| Exercise details |
For the material below, output exactly the span from the line with "there for them." to the line with "want to forefront?", including both, and nothing besides.

| Data section |
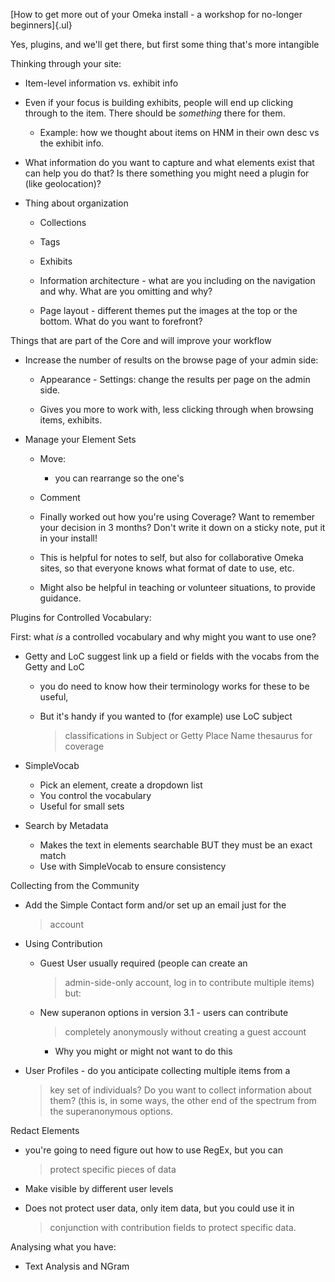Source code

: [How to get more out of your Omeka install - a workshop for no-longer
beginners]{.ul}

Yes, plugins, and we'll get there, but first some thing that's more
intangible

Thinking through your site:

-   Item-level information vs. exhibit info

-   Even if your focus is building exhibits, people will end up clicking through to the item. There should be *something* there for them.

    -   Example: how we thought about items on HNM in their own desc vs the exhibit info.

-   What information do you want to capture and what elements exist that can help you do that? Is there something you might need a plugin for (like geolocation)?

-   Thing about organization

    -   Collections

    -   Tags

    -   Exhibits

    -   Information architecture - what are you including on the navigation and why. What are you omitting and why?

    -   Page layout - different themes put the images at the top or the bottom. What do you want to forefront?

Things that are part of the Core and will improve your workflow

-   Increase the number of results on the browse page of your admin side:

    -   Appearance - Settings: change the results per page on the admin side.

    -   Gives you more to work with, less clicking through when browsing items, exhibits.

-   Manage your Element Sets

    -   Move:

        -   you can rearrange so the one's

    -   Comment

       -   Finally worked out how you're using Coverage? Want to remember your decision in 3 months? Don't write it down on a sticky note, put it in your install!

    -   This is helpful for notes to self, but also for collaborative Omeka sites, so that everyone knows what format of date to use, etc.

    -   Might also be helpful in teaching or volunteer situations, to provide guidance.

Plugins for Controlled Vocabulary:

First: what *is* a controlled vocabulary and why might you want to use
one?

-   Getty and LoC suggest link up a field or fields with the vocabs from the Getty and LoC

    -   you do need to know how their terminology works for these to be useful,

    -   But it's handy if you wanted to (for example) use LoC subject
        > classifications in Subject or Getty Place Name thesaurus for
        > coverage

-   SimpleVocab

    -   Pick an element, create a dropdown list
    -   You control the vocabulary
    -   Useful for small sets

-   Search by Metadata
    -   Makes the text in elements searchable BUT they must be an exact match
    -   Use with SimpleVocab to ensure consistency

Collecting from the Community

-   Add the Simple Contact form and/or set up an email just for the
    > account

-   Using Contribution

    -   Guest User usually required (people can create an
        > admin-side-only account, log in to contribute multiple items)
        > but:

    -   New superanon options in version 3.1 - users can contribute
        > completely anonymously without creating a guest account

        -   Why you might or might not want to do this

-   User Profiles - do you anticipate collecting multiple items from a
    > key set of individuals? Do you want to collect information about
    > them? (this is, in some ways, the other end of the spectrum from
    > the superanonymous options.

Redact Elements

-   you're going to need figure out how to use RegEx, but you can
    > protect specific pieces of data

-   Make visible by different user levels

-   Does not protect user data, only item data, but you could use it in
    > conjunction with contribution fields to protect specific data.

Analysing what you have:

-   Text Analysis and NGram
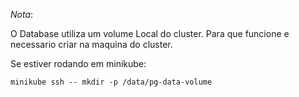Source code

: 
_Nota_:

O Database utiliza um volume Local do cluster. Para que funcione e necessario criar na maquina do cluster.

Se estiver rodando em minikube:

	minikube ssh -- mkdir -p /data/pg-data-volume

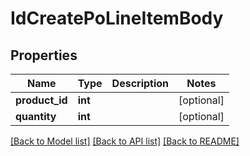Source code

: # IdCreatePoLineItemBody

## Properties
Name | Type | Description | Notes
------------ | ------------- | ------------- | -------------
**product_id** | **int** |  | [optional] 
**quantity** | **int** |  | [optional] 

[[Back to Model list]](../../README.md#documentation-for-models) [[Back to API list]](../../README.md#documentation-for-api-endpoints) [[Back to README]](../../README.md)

| Solution |
-   Even if your focus is building exhibits, people will end up clicking through to the item. There should be *something* there for them.

    -   Example: how we thought about items on HNM in their own desc vs the exhibit info.

-   What information do you want to capture and what elements exist that can help you do that? Is there something you might need a plugin for (like geolocation)?

-   Thing about organization

    -   Collections

    -   Tags

    -   Exhibits

    -   Information architecture - what are you including on the navigation and why. What are you omitting and why?

    -   Page layout - different themes put the images at the top or the bottom. What do you want to forefront?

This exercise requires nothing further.